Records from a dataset
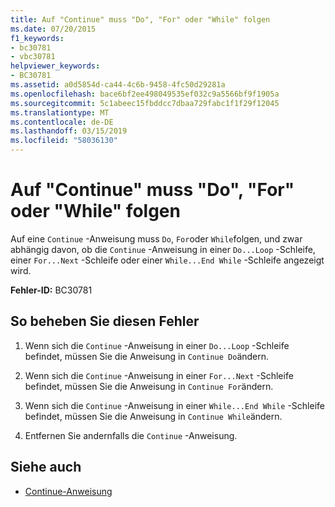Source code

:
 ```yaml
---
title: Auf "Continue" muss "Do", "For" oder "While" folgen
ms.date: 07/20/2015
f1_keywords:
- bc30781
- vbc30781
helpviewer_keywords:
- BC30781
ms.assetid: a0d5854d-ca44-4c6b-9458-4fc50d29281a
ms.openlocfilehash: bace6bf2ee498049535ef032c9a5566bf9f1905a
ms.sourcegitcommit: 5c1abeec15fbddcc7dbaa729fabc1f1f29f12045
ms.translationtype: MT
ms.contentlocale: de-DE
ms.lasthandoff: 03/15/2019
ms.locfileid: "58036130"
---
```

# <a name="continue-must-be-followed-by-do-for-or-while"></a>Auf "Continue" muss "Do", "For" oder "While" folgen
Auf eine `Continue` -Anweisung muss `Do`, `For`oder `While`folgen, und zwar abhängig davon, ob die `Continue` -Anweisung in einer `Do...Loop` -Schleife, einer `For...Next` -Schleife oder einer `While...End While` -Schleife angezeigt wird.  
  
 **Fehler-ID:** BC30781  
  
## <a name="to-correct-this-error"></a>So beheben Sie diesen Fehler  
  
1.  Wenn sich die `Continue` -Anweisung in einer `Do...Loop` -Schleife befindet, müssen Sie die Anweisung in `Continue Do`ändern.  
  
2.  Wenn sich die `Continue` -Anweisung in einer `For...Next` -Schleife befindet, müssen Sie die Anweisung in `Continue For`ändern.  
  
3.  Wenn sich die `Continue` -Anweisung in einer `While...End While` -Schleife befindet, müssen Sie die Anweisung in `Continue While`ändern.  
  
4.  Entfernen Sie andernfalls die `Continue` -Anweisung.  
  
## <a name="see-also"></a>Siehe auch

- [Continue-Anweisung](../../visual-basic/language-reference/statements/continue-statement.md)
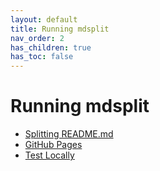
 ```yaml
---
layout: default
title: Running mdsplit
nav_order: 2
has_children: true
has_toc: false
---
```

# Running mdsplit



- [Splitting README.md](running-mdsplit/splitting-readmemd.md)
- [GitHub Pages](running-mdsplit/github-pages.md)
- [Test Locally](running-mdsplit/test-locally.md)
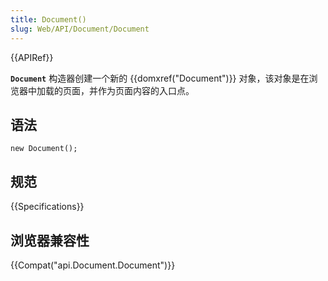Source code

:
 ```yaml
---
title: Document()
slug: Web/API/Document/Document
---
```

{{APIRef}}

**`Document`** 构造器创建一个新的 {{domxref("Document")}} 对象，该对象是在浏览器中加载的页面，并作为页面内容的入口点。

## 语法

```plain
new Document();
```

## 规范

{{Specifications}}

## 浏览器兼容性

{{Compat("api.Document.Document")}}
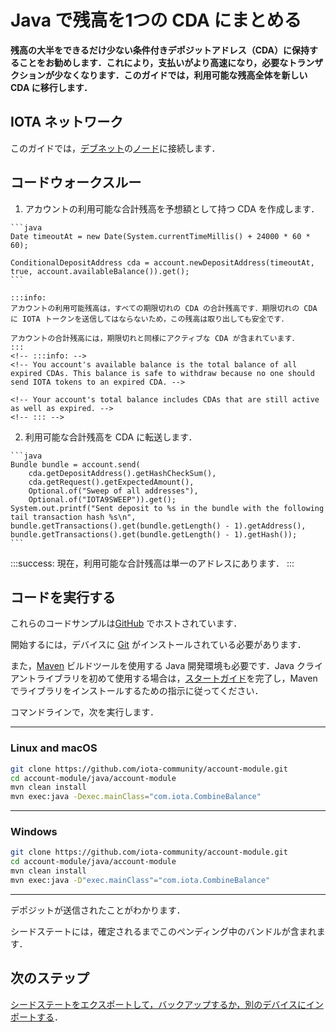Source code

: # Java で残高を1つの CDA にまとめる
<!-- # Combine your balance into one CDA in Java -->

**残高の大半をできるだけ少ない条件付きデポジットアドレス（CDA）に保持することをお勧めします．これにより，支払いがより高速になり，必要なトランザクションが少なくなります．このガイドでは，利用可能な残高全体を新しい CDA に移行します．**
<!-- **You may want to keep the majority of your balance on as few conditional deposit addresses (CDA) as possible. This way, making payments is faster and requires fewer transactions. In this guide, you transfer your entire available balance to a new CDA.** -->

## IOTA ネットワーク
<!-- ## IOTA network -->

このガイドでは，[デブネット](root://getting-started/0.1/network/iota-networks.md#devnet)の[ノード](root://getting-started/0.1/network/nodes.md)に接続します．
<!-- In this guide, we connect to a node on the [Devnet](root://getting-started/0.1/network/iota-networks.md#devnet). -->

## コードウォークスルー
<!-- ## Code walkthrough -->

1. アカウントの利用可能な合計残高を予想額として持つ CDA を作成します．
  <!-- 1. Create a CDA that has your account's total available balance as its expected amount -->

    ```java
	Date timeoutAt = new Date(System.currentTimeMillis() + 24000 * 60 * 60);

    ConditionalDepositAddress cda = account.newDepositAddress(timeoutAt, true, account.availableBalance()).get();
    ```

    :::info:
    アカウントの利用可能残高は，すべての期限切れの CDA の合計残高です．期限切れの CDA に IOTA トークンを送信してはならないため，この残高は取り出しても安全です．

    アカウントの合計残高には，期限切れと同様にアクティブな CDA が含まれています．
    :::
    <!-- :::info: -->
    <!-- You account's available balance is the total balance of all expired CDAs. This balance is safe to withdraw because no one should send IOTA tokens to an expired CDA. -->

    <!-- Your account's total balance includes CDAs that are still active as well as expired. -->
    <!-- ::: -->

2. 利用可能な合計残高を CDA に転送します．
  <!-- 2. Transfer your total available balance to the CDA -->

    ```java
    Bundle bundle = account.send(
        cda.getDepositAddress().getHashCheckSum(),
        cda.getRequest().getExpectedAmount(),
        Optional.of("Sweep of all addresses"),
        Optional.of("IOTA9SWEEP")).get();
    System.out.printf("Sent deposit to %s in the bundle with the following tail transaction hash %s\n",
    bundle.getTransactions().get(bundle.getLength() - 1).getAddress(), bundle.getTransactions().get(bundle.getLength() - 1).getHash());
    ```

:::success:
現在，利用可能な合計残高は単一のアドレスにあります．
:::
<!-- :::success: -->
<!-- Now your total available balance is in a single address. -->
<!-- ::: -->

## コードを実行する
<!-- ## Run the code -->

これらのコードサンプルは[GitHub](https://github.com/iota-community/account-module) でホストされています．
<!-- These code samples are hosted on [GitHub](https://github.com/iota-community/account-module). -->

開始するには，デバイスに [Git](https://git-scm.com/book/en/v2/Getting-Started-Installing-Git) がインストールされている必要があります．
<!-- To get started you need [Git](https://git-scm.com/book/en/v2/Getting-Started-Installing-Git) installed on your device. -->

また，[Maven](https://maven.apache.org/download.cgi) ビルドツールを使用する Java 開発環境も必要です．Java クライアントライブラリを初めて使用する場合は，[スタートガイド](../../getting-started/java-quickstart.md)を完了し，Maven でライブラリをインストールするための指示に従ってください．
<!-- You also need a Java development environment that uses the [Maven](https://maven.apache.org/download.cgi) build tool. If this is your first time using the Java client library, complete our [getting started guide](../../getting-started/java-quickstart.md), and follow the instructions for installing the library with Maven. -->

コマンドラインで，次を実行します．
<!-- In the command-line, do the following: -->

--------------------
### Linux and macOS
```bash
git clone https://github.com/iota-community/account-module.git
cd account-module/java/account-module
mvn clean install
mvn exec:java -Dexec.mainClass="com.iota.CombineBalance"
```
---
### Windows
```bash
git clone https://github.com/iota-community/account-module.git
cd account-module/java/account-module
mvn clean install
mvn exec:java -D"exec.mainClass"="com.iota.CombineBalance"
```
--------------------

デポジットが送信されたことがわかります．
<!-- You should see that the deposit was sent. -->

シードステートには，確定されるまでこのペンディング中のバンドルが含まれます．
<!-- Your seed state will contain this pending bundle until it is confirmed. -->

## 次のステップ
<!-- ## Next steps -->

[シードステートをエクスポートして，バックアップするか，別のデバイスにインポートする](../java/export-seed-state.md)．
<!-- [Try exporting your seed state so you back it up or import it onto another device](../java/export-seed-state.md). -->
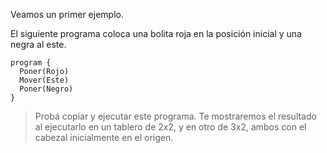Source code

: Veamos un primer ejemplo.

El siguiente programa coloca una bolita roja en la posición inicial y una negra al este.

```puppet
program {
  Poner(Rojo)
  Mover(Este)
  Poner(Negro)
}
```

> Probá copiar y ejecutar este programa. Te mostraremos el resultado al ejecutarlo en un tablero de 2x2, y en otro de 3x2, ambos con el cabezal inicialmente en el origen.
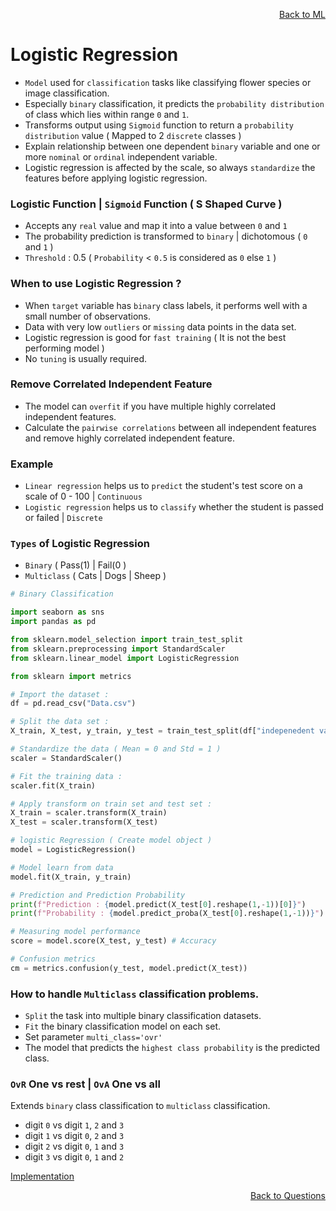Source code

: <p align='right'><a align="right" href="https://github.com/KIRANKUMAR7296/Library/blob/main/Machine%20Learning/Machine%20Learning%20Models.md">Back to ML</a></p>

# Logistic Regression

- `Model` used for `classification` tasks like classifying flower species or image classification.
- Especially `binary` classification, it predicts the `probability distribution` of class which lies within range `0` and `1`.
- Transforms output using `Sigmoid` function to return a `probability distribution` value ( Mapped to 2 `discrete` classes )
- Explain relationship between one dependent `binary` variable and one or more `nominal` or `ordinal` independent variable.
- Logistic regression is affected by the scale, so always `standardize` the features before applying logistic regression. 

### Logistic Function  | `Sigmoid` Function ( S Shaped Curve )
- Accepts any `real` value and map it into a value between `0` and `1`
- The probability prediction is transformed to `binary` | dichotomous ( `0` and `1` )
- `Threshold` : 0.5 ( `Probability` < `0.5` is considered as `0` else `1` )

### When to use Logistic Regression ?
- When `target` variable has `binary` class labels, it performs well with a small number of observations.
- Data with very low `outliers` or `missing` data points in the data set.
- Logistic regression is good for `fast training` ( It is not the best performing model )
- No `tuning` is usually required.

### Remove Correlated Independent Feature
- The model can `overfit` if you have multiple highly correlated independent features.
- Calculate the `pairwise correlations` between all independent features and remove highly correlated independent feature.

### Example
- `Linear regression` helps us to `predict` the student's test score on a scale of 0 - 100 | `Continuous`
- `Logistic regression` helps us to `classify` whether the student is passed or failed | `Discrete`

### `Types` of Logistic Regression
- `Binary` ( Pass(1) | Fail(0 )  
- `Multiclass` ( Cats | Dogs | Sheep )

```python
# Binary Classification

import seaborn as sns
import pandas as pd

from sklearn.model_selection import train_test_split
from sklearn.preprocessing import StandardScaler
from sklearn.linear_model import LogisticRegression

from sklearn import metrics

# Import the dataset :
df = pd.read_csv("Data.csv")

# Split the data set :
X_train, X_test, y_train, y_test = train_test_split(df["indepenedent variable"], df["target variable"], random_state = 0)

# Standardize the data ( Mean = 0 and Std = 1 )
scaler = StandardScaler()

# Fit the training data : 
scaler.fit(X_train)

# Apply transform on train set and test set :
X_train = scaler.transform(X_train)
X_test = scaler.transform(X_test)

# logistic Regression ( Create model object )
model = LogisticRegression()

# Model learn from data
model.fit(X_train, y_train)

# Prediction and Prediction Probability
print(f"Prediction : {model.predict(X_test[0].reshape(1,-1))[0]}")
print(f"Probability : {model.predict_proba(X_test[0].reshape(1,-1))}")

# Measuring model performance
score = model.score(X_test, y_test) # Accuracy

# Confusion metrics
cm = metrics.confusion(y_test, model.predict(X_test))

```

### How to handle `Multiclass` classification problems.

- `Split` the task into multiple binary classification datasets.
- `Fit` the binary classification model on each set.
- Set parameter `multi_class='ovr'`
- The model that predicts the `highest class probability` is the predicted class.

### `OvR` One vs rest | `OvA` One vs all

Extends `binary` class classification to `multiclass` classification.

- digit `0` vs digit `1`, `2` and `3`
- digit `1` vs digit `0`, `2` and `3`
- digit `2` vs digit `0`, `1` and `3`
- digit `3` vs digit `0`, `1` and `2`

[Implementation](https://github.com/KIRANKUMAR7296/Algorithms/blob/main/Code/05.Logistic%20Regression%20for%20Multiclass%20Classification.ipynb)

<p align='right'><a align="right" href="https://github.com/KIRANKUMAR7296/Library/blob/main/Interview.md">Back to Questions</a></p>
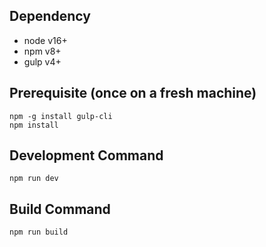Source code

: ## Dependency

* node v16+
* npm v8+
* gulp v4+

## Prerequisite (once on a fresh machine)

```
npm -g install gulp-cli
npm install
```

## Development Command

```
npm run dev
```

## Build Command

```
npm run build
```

• [TASK PROMPT] Please copy every line of the data that carries the string "variable".

• [SOLUTION BELOW]
- Explain relationship between one dependent `binary` variable and one or more `nominal` or `ordinal` independent variable.
- When `target` variable has `binary` class labels, it performs well with a small number of observations.
X_train, X_test, y_train, y_test = train_test_split(df["indepenedent variable"], df["target variable"], random_state = 0)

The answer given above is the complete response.